BRITAIN’s rail industry is mourning the passing of Mr Adrian Shooter CBE, who died at the age of 74 on December 13 having suffered from motor neurone disease.

Best known for leading the newly privatised Chiltern Railways between 1996 and 2011, and for founding rolling stock supplier Vivarail  in 2012, Shooter first joined British Rail (BR) in 1970 at the age of 22

In the mid-1970s he became a maintenance engineer at Bletchley, then depot manager at Heaton, Newcastle-upon-Tyne, before moving to Carlisle as area maintenance engineer. After subsequently returning to southern England to work at Bournemouth and Selhurst, he then became area manager at London St Pancras and was involved in setting up Red Star Parcels and Rail Express Systems for British Rail.

As privatisation of BR gathered pace in the 1990s, Shooter headed up the M40 Trains management buyout that was awarded the Chiltern Railways franchise of which he was first managing director and later chairman. He was credited with doubling passenger numbers through the innovative train service and infrastructure initiatives he introduced.

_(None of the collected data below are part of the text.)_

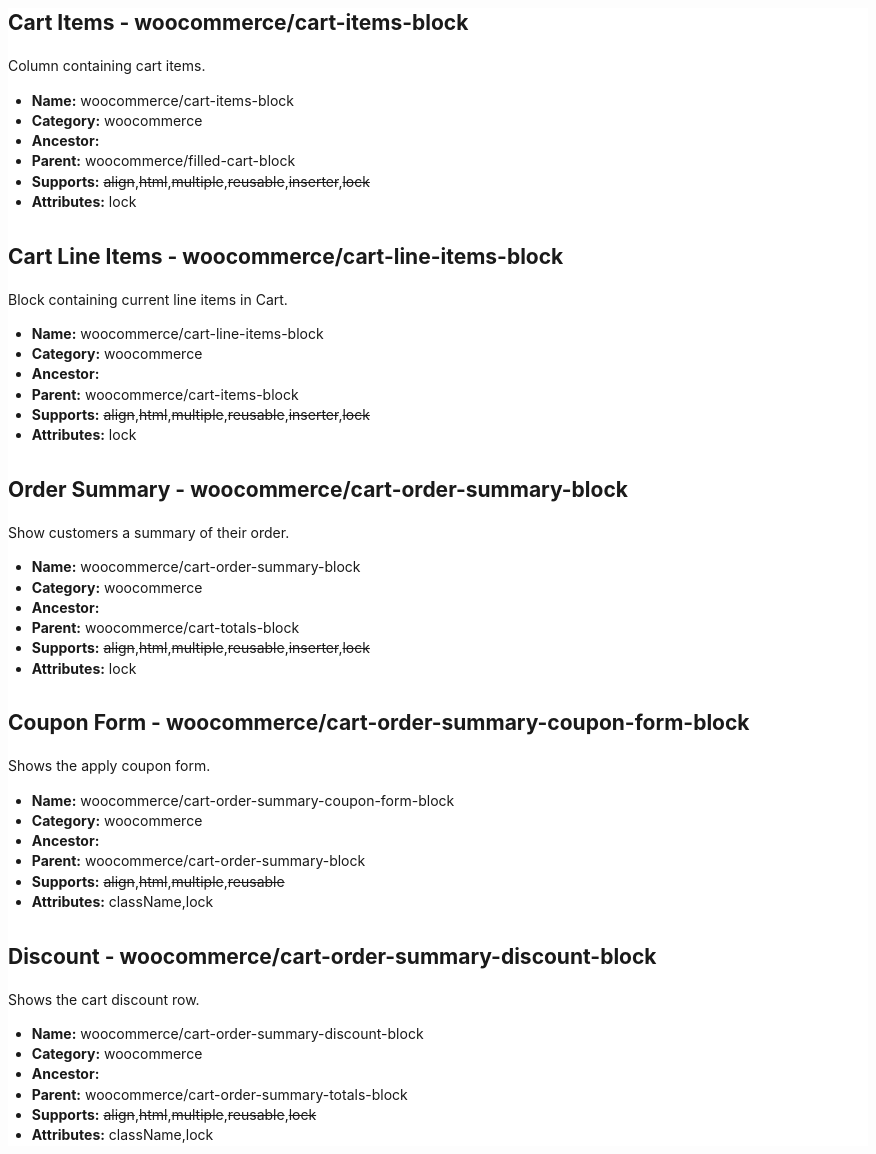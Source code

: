 ## Cart Items - woocommerce/cart-items-block

Column containing cart items.

-	**Name:** woocommerce/cart-items-block
-	**Category:** woocommerce
-   **Ancestor:** 
-   **Parent:** woocommerce/filled-cart-block
-	**Supports:** ~~align~~,~~html~~,~~multiple~~,~~reusable~~,~~inserter~~,~~lock~~
-	**Attributes:** lock

## Cart Line Items - woocommerce/cart-line-items-block

Block containing current line items in Cart.

-	**Name:** woocommerce/cart-line-items-block
-	**Category:** woocommerce
-   **Ancestor:** 
-   **Parent:** woocommerce/cart-items-block
-	**Supports:** ~~align~~,~~html~~,~~multiple~~,~~reusable~~,~~inserter~~,~~lock~~
-	**Attributes:** lock

## Order Summary - woocommerce/cart-order-summary-block

Show customers a summary of their order.

-	**Name:** woocommerce/cart-order-summary-block
-	**Category:** woocommerce
-   **Ancestor:** 
-   **Parent:** woocommerce/cart-totals-block
-	**Supports:** ~~align~~,~~html~~,~~multiple~~,~~reusable~~,~~inserter~~,~~lock~~
-	**Attributes:** lock

## Coupon Form - woocommerce/cart-order-summary-coupon-form-block

Shows the apply coupon form.

-	**Name:** woocommerce/cart-order-summary-coupon-form-block
-	**Category:** woocommerce
-   **Ancestor:** 
-   **Parent:** woocommerce/cart-order-summary-block
-	**Supports:** ~~align~~,~~html~~,~~multiple~~,~~reusable~~
-	**Attributes:** className,lock

## Discount - woocommerce/cart-order-summary-discount-block

Shows the cart discount row.

-	**Name:** woocommerce/cart-order-summary-discount-block
-	**Category:** woocommerce
-   **Ancestor:** 
-   **Parent:** woocommerce/cart-order-summary-totals-block
-	**Supports:** ~~align~~,~~html~~,~~multiple~~,~~reusable~~,~~lock~~
-	**Attributes:** className,lock

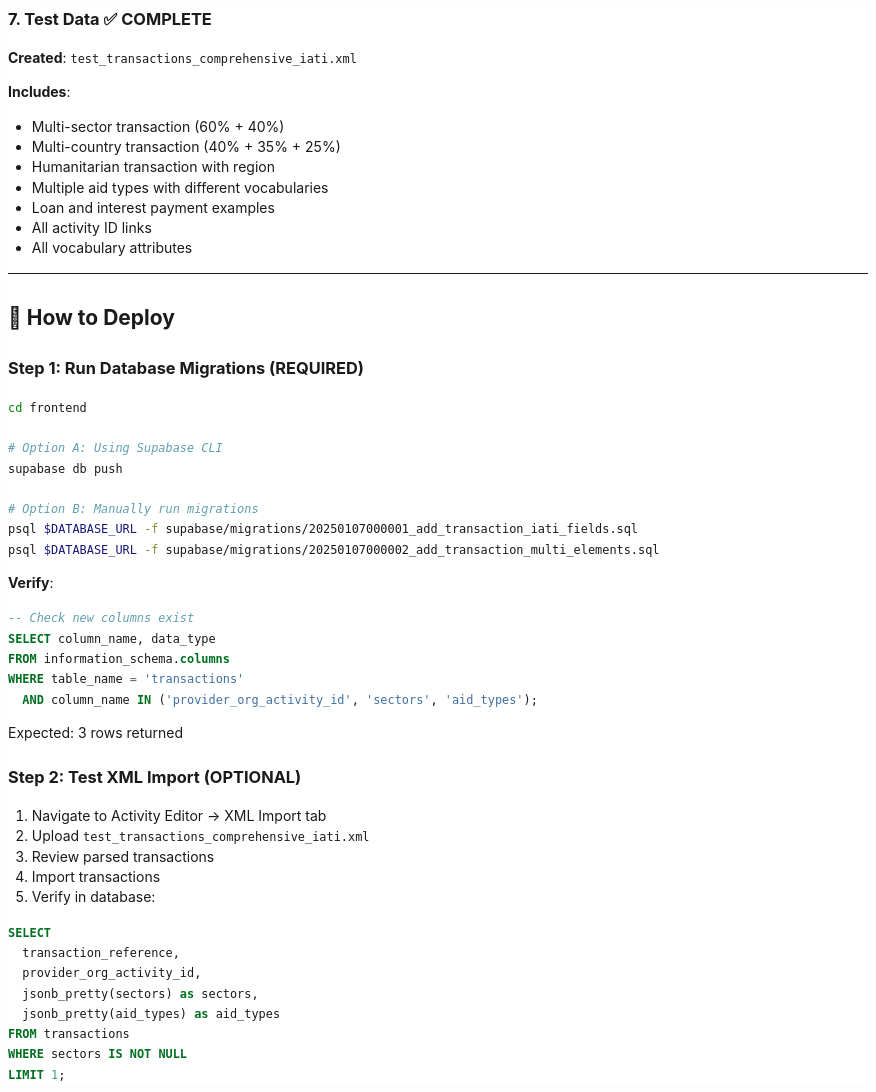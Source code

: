 ### 7. Test Data ✅ COMPLETE

**Created**: `test_transactions_comprehensive_iati.xml`

**Includes**:
- Multi-sector transaction (60% + 40%)
- Multi-country transaction (40% + 35% + 25%)
- Humanitarian transaction with region
- Multiple aid types with different vocabularies
- Loan and interest payment examples
- All activity ID links
- All vocabulary attributes

---

## 🚀 How to Deploy

### Step 1: Run Database Migrations (REQUIRED)

```bash
cd frontend

# Option A: Using Supabase CLI
supabase db push

# Option B: Manually run migrations
psql $DATABASE_URL -f supabase/migrations/20250107000001_add_transaction_iati_fields.sql
psql $DATABASE_URL -f supabase/migrations/20250107000002_add_transaction_multi_elements.sql
```

**Verify**:
```sql
-- Check new columns exist
SELECT column_name, data_type 
FROM information_schema.columns 
WHERE table_name = 'transactions' 
  AND column_name IN ('provider_org_activity_id', 'sectors', 'aid_types');
```

Expected: 3 rows returned

### Step 2: Test XML Import (OPTIONAL)

1. Navigate to Activity Editor → XML Import tab
2. Upload `test_transactions_comprehensive_iati.xml`
3. Review parsed transactions
4. Import transactions
5. Verify in database:

```sql
SELECT 
  transaction_reference,
  provider_org_activity_id,
  jsonb_pretty(sectors) as sectors,
  jsonb_pretty(aid_types) as aid_types
FROM transactions
WHERE sectors IS NOT NULL
LIMIT 1;
```
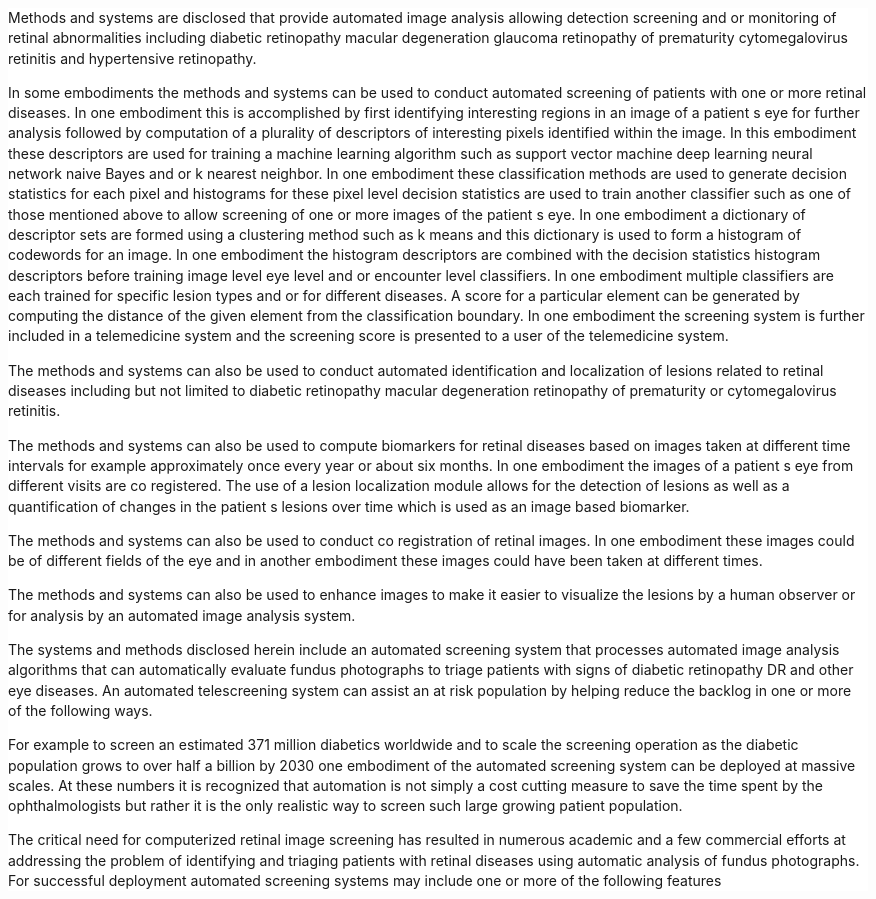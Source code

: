 Methods and systems are disclosed that provide automated image analysis allowing detection screening and or monitoring of retinal abnormalities including diabetic retinopathy macular degeneration glaucoma retinopathy of prematurity cytomegalovirus retinitis and hypertensive retinopathy.

In some embodiments the methods and systems can be used to conduct automated screening of patients with one or more retinal diseases. In one embodiment this is accomplished by first identifying interesting regions in an image of a patient s eye for further analysis followed by computation of a plurality of descriptors of interesting pixels identified within the image. In this embodiment these descriptors are used for training a machine learning algorithm such as support vector machine deep learning neural network naive Bayes and or k nearest neighbor. In one embodiment these classification methods are used to generate decision statistics for each pixel and histograms for these pixel level decision statistics are used to train another classifier such as one of those mentioned above to allow screening of one or more images of the patient s eye. In one embodiment a dictionary of descriptor sets are formed using a clustering method such as k means and this dictionary is used to form a histogram of codewords for an image. In one embodiment the histogram descriptors are combined with the decision statistics histogram descriptors before training image level eye level and or encounter level classifiers. In one embodiment multiple classifiers are each trained for specific lesion types and or for different diseases. A score for a particular element can be generated by computing the distance of the given element from the classification boundary. In one embodiment the screening system is further included in a telemedicine system and the screening score is presented to a user of the telemedicine system.

The methods and systems can also be used to conduct automated identification and localization of lesions related to retinal diseases including but not limited to diabetic retinopathy macular degeneration retinopathy of prematurity or cytomegalovirus retinitis.

The methods and systems can also be used to compute biomarkers for retinal diseases based on images taken at different time intervals for example approximately once every year or about six months. In one embodiment the images of a patient s eye from different visits are co registered. The use of a lesion localization module allows for the detection of lesions as well as a quantification of changes in the patient s lesions over time which is used as an image based biomarker.

The methods and systems can also be used to conduct co registration of retinal images. In one embodiment these images could be of different fields of the eye and in another embodiment these images could have been taken at different times.

The methods and systems can also be used to enhance images to make it easier to visualize the lesions by a human observer or for analysis by an automated image analysis system.

The systems and methods disclosed herein include an automated screening system that processes automated image analysis algorithms that can automatically evaluate fundus photographs to triage patients with signs of diabetic retinopathy DR and other eye diseases. An automated telescreening system can assist an at risk population by helping reduce the backlog in one or more of the following ways.

For example to screen an estimated 371 million diabetics worldwide and to scale the screening operation as the diabetic population grows to over half a billion by 2030 one embodiment of the automated screening system can be deployed at massive scales. At these numbers it is recognized that automation is not simply a cost cutting measure to save the time spent by the ophthalmologists but rather it is the only realistic way to screen such large growing patient population.

The critical need for computerized retinal image screening has resulted in numerous academic and a few commercial efforts at addressing the problem of identifying and triaging patients with retinal diseases using automatic analysis of fundus photographs. For successful deployment automated screening systems may include one or more of the following features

Following the sale of Chiltern first to John Laing Group and then acquisition of the latter by German Rail (DB) in 2008, he became chairman of DB Regio UK, later Arriva Trains.

From 2001 to 2011 Shooter was a director of the Association of Train Operating Companies and served as its chairman in 2007.

In 2012 he founded Vivarail, a company specialising in the purchase of former London Underground D78 trains and rebuilding them into DMUs and EMUs for main line operation. The aim in producing the class 230 trains was to provide modern, affordable trains given the slow pace of electrification in Britain. Subsequently moving into the field of battery electric trains, Vivarail has recently gone into administration.

In 2016 Shooter delivered the annual railway lecture to the Institution of Engineering and Technology on "Innovation and Realism" and honours he received included honorary doctorates from the universities of Staffordshire and Birmingham, a CBE for services to the rail industry in the 2010 New Year Honours list, a statue unveiled at London Marylebone station in 2021, and in November 2022 a Japanese Foreign Minister’s Commendation for work on rail safety and establishing the UK–Japan Railways exchange programme in 1993.

A lifelong railway enthusiast, Shooter also owned and restored the only 610mm-gauge Darjeeling Himalayan Railway B-class steam locomotive to return to Britain from India and built the Beeches Light Railway around the garden of his Oxfordshire home on which to run it.